SpaceX’s COTS Milestone Progress, Payments and Delays

SpaceX has “experienced lengthy delays in completing key milestones” in its Falcon 9 rocket and Dragon spacecraft programs over the past two years, according to a new report from the Government Accountability Office (GAO).

The key findings of the report, which was presented to a House committee last week, include:

  • SpaceX has completed 18 of 22 original milestones to date, including two Falcon 9 launches and the initial demonstration flight of the Dragon capsule;
  • NASA has paid SpaceX $298 million out of $396 million allocated for meeting 18 original milestones and seven additional risk reduction milestones added to the program last year;
  • The company is running about two years behind schedule on the second and third Dragon demonstration flights, which are required before SpaceX can delivery cargo on a commercial basis to the International Space Station;
  • The schedule could be compressed if NASA allows SpaceX to combine the second and third Dragon demonstration flights;
  • Both SpaceX and Orbital Sciences Corporation, which is developing a similar cargo system, are working on “aggressive schedules” that are likely to slip further;
  • NASA has been taking appropriate steps to reduce the impact of delays on ISS operations.

The GAO report indicates a pattern of lengthening delays as SpaceX has moved from development into flight operations:

SpaceX’s first demonstration mission readiness review was completed 15 months behind schedule and its successful first demonstration mission was flown in December 2010, 18 months late.
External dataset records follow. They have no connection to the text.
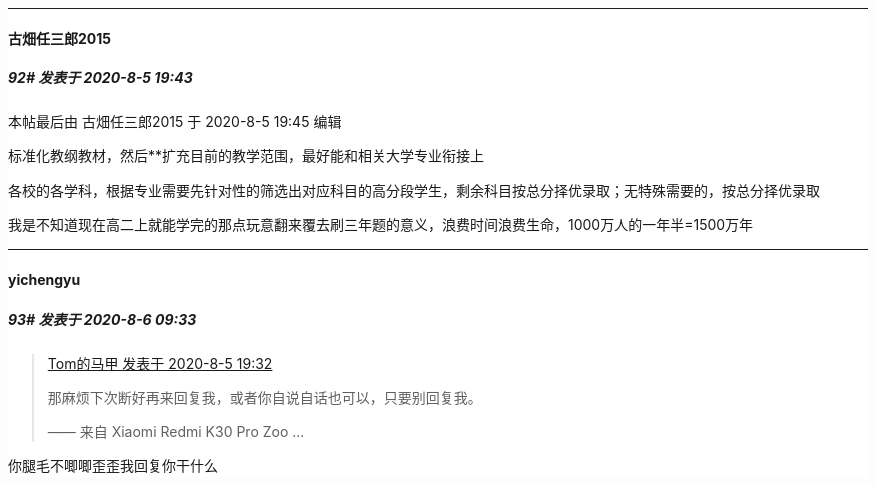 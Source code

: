 





-----

####  古畑任三郎2015  
##### 92#       发表于 2020-8-5 19:43



 本帖最后由 古畑任三郎2015 于 2020-8-5 19:45 编辑 

标准化教纲教材，然后**扩充目前的教学范围，最好能和相关大学专业衔接上

各校的各学科，根据专业需要先针对性的筛选出对应科目的高分段学生，剩余科目按总分择优录取；无特殊需要的，按总分择优录取

我是不知道现在高二上就能学完的那点玩意翻来覆去刷三年题的意义，浪费时间浪费生命，1000万人的一年半=1500万年







-----

####  yichengyu  
##### 93#       发表于 2020-8-6 09:33



<blockquote><a href="httphttps://bbs.saraba1st.com/2b/forum.php?mod=redirect&amp;goto=findpost&amp;pid=48328086&amp;ptid=1952847" target="_blank">Tom的马甲 发表于 2020-8-5 19:32</a>

那麻烦下次断好再来回复我，或者你自说自话也可以，只要别回复我。


—— 来自 Xiaomi Redmi K30 Pro Zoo ...</blockquote>
你腿毛不唧唧歪歪我回复你干什么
The company’s second and third demonstration missions have been delayed by almost 2 years to November 2011 and January 2012, respectively.

The report also identified the key causes of the delays:

Several factors contributed to the delay in SpaceX’s first demonstration mission readiness review and demonstration mission. These factors include, among others, delays associated with (1) launching the maiden Falcon 9 (non-COTS mission), such as Falcon 9 software and database development; (2) suppliers; (3) design instability and production; (4) Dragon spacecraft testing and software development; and (5) obtaining flight safety system approval. For example, SpaceX encountered welding issues during production of the Dragon propellant tanks and also had to redesign the Dragon’s battery.

In preparing for its second COTS demonstration flight, SpaceX has experienced additional design, development, and production delays. For example, several propulsion-related components needed to be redesigned, the Dragon spacecraft’s navigation sensor experienced development testing delays, and delays were experienced with launch vehicle tank production. For example, SpaceX’s decision to incorporate design changes to meet future CRS mission requirements has delayed the company’s second demonstration mission. Integration challenges on the maiden Falcon 9 launch and the first COTS demonstration mission have also kept SpaceX engineers from moving on to the second COTS demonstration mission.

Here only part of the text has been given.